Why can only women read in [The] Stormlight Archive?
Immediately after the Recreance an old book was used to argue for the idea that only men should be picking up the blades and plate, fighting was a masculine art. Over a period of 20 or so years this became established and some women used the same argument to take back some power by taking literacy for themselves as a feminine art.
How long of an in-book time break between the two 5 book arcs in The Stormlight Archive?
10-15 years
What is the relationship between Nightwatcher and Cultivation?
I expected a hard RAFO, but he said Nightwatcher compared to Cultivation is similar to Stormfather compared to Honor.
[the_archduke] missed the question but someone seemed to be berating Brandon in line about how poorly Glys treats Renarin, like it was abusive or something.
Brandon said that that relationship is different, even for a Nahel bond. And we will see a lot more of Renarin in the next book.
Is Hoid's sword when he is the King's Wit an Invested object?
No. It is a badge of office as the King's Wit. Hoid isn't even that good with a sword.
It is my pleasure, it has been an honor. For those who couldn't hear it was a thank you for releasing books somewhat faster and a thank you for finishing The Wheel of Time.

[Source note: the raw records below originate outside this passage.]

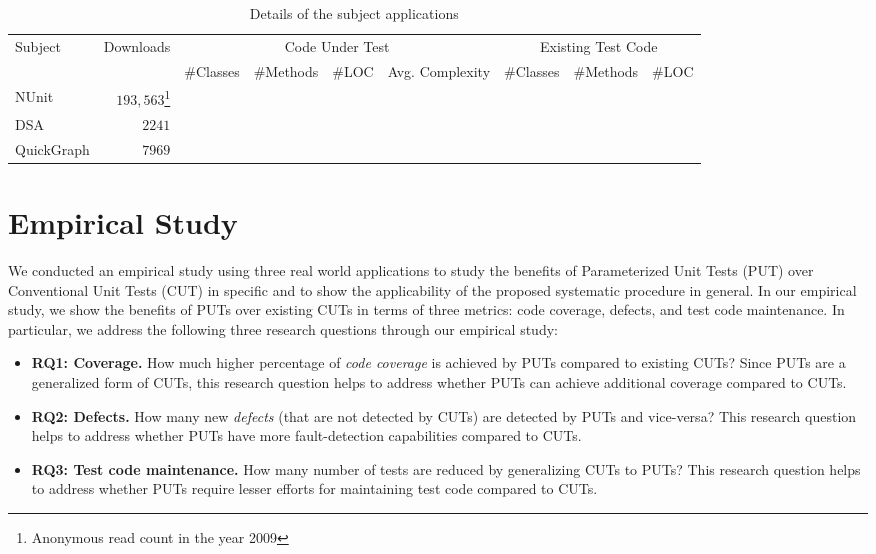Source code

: \begin{table*}[t]%
\centering
\begin{minipage}{\textwidth}
\centering
\begin{tabular}{|l|r|r|r|r|r|r|r|r|}
\hline
Subject 		& Downloads 	& \multicolumn{4}{|c|}{Code Under Test} 					&	\multicolumn{3}{|c|}{Existing Test Code} \\ \cline{3-9}
						& 						&	\#Classes	&	\#Methods	& \#LOC	& Avg. Complexity	&	\#Classes	&	\#Methods &	\#LOC		\\ \hline\hline
NUnit				&		$193,563$\footnote{Anonymous read count in the year 2009}
													&						&						&				&									&						&						&					\\ \hline
DSA					&		$2241$		&						&						&				&									&						&						&					\\ \hline		
QuickGraph	&		$7969$ 		&						&						&				&									&						&						&					\\ \hline
\end{tabular}
\end{minipage}
\caption{Details of the subject applications}
\label{tab:subjectmetrics}
\end{table*}

\section{Empirical Study}

We conducted an empirical study using three real world applications to study the benefits of Parameterized Unit Tests (PUT) over Conventional Unit Tests (CUT) in specific and to show the applicability of the proposed systematic procedure in general. In our empirical study, we show the benefits of PUTs over existing CUTs in terms of three metrics: code coverage, defects, and test code maintenance. In particular, we address the following three research questions through our empirical study:

\begin{itemize}
	\item \textbf{RQ1: Coverage.} How much higher percentage of \emph{code coverage} is achieved by PUTs compared to existing CUTs? Since PUTs are a generalized form of CUTs, this research question helps to address whether PUTs can achieve additional coverage compared to CUTs.
	\item \textbf{RQ2: Defects.} How many new \emph{defects} (that are not detected by CUTs) are detected by PUTs and vice-versa? This research question helps to address whether PUTs have more fault-detection capabilities compared to CUTs.
	\item \textbf{RQ3: Test code maintenance.} How many number of tests are reduced by generalizing CUTs to PUTs? This research question helps to address whether PUTs require lesser efforts for maintaining test code compared to CUTs.
\end{itemize}

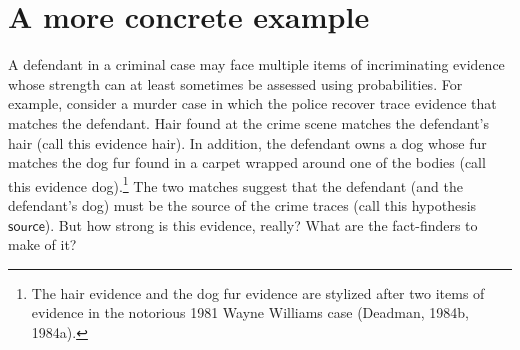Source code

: \documentclass[
  10pt,
  dvipsnames,enabledeprecatedfontcommands]{scrartcl}
\begin{document}
\hypertarget{a-more-concrete-example}{%
\section{A more concrete example}\label{a-more-concrete-example}}

A defendant in a criminal case may face multiple items of incriminating
evidence whose strength can at least sometimes be assessed using
probabilities. For example, consider a murder case in which the police
recover trace evidence that matches the defendant. Hair found at the
crime scene matches the defendant's hair (call this evidence
\textsf{hair}). In addition, the defendant owns a dog whose fur matches
the dog fur found in a carpet wrapped around one of the bodies (call
this evidence \textsf{dog}).\footnote{The hair evidence and the dog fur
  evidence are stylized after two items of evidence in the notorious
  1981 Wayne Williams case (Deadman, 1984b, 1984a).} The two matches
suggest that the defendant (and the defendant's dog) must be the source
of the crime traces (call this hypothesis \(\mathsf{source}\)). But how
strong is this evidence, really? What are the fact-finders to make of
it?
\end{document}
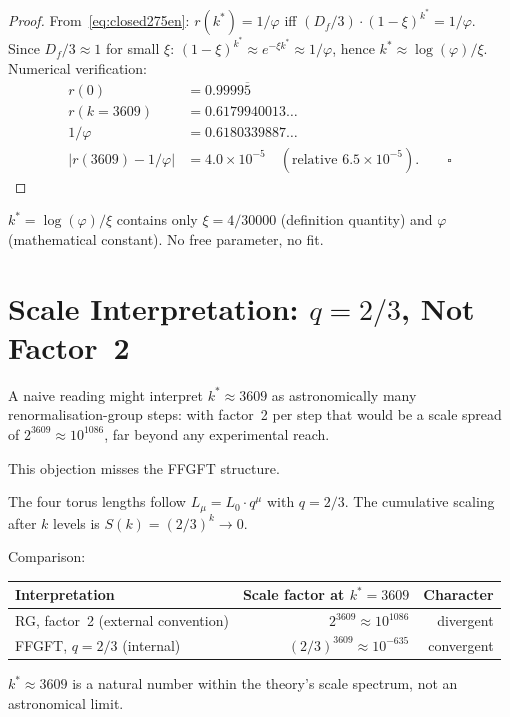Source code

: \begin{proof}
From~\eqref{eq:closed275en}: $r(k^*) = 1/\varphi$ iff
$(D_f/3)\cdot(1-\xi)^{k^*} = 1/\varphi$.
Since $D_f/3 \approx 1$ for small $\xi$:
$(1-\xi)^{k^*} \approx e^{-\xi k^*} \approx 1/\varphi$,
hence $k^* \approx \log(\varphi)/\xi$.
Numerical verification:
\begin{align*}
  r(0)      &= 0.9999\overline{5} \\
  r(k{=}3609) &= 0.6179940013\ldots \\
  1/\varphi &= 0.6180339887\ldots \\
  |r(3609)-1/\varphi| &= 4.0\times10^{-5}
  \quad(\text{relative } 6.5\times10^{-5}). \qquad\square
\end{align*}
\end{proof}

\begin{remark}
$k^* = \log(\varphi)/\xi$ contains only $\xi = 4/30000$
(definition quantity) and $\varphi$ (mathematical constant).
No free parameter, no fit.
\end{remark}

\section{Scale Interpretation: $q=2/3$, Not Factor~2}

\begin{remark}\label{rem:scale275en}
A naive reading might interpret $k^* \approx 3609$ as astronomically many
renormalisation-group steps: with factor~2 per step that would be a scale
spread of $2^{3609} \approx 10^{1086}$, far beyond any experimental reach.

This objection misses the FFGFT structure.
\end{remark}

The four torus lengths follow $L_\mu = L_0\cdot q^\mu$ with $q = 2/3$.
The cumulative scaling after $k$ levels is $S(k) = (2/3)^k \to 0$.

\begin{proposition}\label{prop:conv275en}
Comparison:
\begin{center}
\begin{tabular}{@{}lrr@{}}
\toprule
Interpretation & Scale factor at $k^*=3609$ & Character \\
\midrule
RG, factor~2 (external convention) & $2^{3609}\approx 10^{1086}$ & divergent \\
FFGFT, $q=2/3$ (internal)          & $(2/3)^{3609}\approx 10^{-635}$ & convergent \\
\bottomrule
\end{tabular}
\end{center}
$k^* \approx 3609$ is a natural number within the theory's scale spectrum,
not an astronomical limit.
\end{proposition}

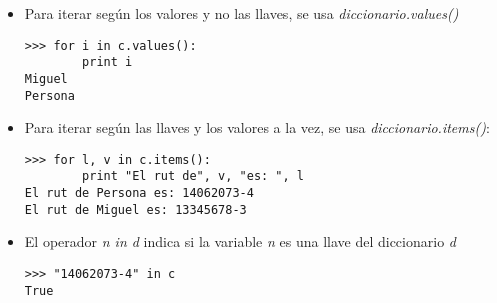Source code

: \begin{itemize}
\item Para iterar según los valores y no las llaves, se usa \textit{diccionario.values()}
\begin{lstlisting}[style=consola]
>>> for i in c.values():
        print i
Miguel
Persona
\end{lstlisting}

\item Para iterar según las llaves y los valores a la vez, se usa \textit{diccionario.items()}:
\begin{lstlisting}[style=consola]
>>> for l, v in c.items():
        print "El rut de", v, "es: ", l
El rut de Persona es: 14062073-4
El rut de Miguel es: 13345678-3
\end{lstlisting}        

\item El operador \textit{n in d} indica si la variable \textit{n} es una llave del diccionario \textit{d}
\begin{lstlisting}[style=consola]
>>> "14062073-4" in c
True
\end{lstlisting}
\end{itemize}
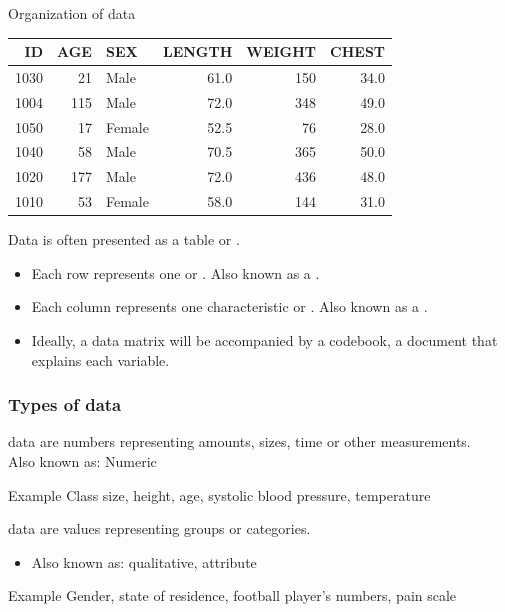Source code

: \documentclass[xcolor=table, aspectratio=169, bigger, handout]{beamer}
\begin{document}
\begin{frame}{Organization of data}

\begin{table}[ht]
\centering
\begin{tabular}{rrlrrr}
  \hline
ID & AGE & SEX & LENGTH & WEIGHT & CHEST \\ 
  \hline
1030 & 21 & Male & 61.0 & 150 & 34.0 \\ 
  1004 & 115 & Male & 72.0 & 348 & 49.0 \\ 
  1050 & 17 & Female & 52.5 & 76 & 28.0 \\ 
  1040 & 58 & Male & 70.5 & 365 & 50.0 \\ 
  1020 & 177 & Male & 72.0 & 436 & 48.0 \\ 
  1010 & 53 & Female & 58.0 & 144 & 31.0 \\ 
   \hline
\end{tabular}
\end{table}

\begin{block}{}
Data is often presented as a table or .
\begin{itemize}
\pause\item Each row represents one  or . Also known as a .
\pause\item Each column represents one characteristic or . Also known as a .
\pause\item Ideally, a data matrix will be accompanied by a codebook, a document that explains each variable.
\end{itemize}
\end{block}

\end{frame}


\begin{frame}
\frametitle{Types of data}

\begin{block}{}
 data are numbers representing amounts, sizes, time or other measurements.\\
Also known as: Numeric
\end{block}

\begin{exampleblock}{Example}
Class size, height, age, systolic blood pressure, temperature
\end{exampleblock}

\pause

\begin{block}{}
 data are values representing groups or categories.
\begin{itemize}
\item Also known as: qualitative, attribute
\end{itemize}
\end{block}

\begin{exampleblock}{Example}
Gender, state of residence, football player's numbers, pain scale
\end{exampleblock}

\end{frame}
\end{document}
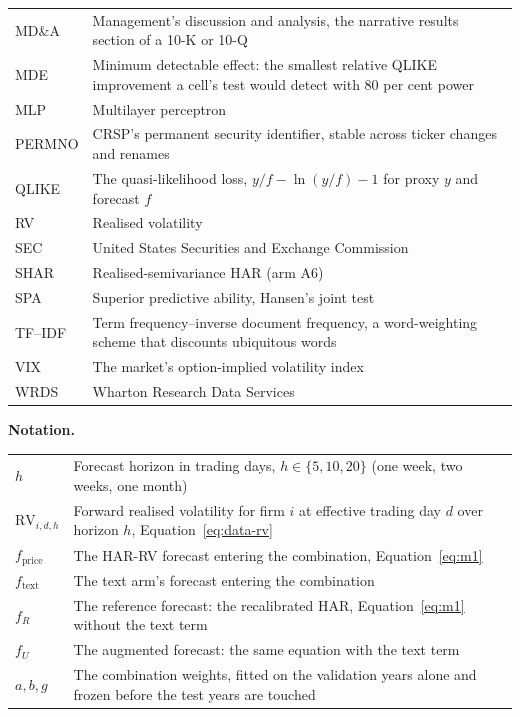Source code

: {\begin{tabular}{@{}>{\raggedright\arraybackslash}p{}>{\raggedright\arraybackslash}p{}@{}}
MD\&A & Management's discussion and analysis, the narrative results section of a 10-K or 10-Q \\
MDE & Minimum detectable effect: the smallest relative QLIKE improvement a cell's test would detect with 80 per cent power \\
MLP & Multilayer perceptron \\
PERMNO & CRSP's permanent security identifier, stable across ticker changes and renames \\
QLIKE & The quasi-likelihood loss, $y/f - \ln(y/f) - 1$ for proxy $y$ and forecast $f$ \\
RV & Realised volatility \\
SEC & United States Securities and Exchange Commission \\
SHAR & Realised-semivariance HAR (arm A6) \\
SPA & Superior predictive ability, Hansen's joint test \\
TF--IDF & Term frequency--inverse document frequency, a word-weighting scheme that discounts ubiquitous words \\
VIX & The market's option-implied volatility index \\
WRDS & Wharton Research Data Services \\
\bottomrule
\end{tabular}\par
}

\vspace{3mm}
\noindent\textbf{Notation.}
\par\nobreak
\vspace{1mm}
{\small\singlespacing
\noindent\begin{tabular}{@{}>{\raggedright\arraybackslash}p{}>{\raggedright\arraybackslash}p{}@{}}
\toprule
$h$ & Forecast horizon in trading days, $h \in \{5, 10, 20\}$ (one week, two weeks, one month) \\
$\mathrm{RV}_{i,d,h}$ & Forward realised volatility for firm $i$ at effective trading day $d$ over horizon $h$, Equation~\eqref{eq:data-rv} \\
$f_{\text{price}}$ & The HAR-RV forecast entering the combination, Equation~\eqref{eq:m1} \\
$f_{\text{text}}$ & The text arm's forecast entering the combination \\
$f_R$ & The reference forecast: the recalibrated HAR, Equation~\eqref{eq:m1} without the text term \\
$f_U$ & The augmented forecast: the same equation with the text term \\
$a, b, g$ & The combination weights, fitted on the validation years alone and frozen before the test years are touched \\
\bottomrule
\end{tabular}\par
}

You know, I've been there. I picked up The Wheel of Time in 1990, my 8th grade year was '89, [...] yeah it's funny, I talk about The Wheel of Time. Everything I picked up while I was coming to love fantasy was all completed series or series in the middle of being written, and so as a kid I'm like "These are all famous series, I want to find one that isn't, what's going to be mine?" You want to be discovering, so I'd go to the bookstore every week to look at the new books coming out and try to find them and I remember grabbing Eye of the World, the first Robert Jordan book, and being like "Oh, this is a big book". I was a kid with not much money, so if you bought a big book it wasn't that much more expensive than a little book but you got a lot more reading in it. It was a good bang for your buck so to speak. So I bought that book and I loved it, and I thought "Oh this is going to be it, this is--" And I remember when the second book came out and they had trade paperbacks and my little bookstore didn't get a lot of those and I went "Oh, OH, something's happening" and then the third book was there in hardcover and I said "Ah-HA! I was right!" So I had this sort of pseudo-paternal instinct for Wheel of Time even when I was 17.
But then I do know what it's like to wait, and you know George [R.R. Martin] is a guest here [at ConQuest 46], I want to speak toward the fact that he has had a long career and given people a lot of books, he may be slowing down a little bit as he's getting older, we all do. And he just wants to make sure his books are all right. I get tired hearing people-- Because I heard people do the same thing to Robert Jordan, y'know cut George some slack. He spent years and years toiling in obscurity until he finally made it big. I'm glad he's enjoying his life a little bit and not stressing about making sure-- You know getting a book that size out every year is really hard on writers. Robert Jordan couldn't keep it up, nobody can keep it up. Stormlight Archive's every two years. Even I, being one of the more fast writers out there, I'm not going to be able to do one of these things every year, there's just too much going on in one. So thank you, I will try to get them to you very consistently but it's going to be about every other year.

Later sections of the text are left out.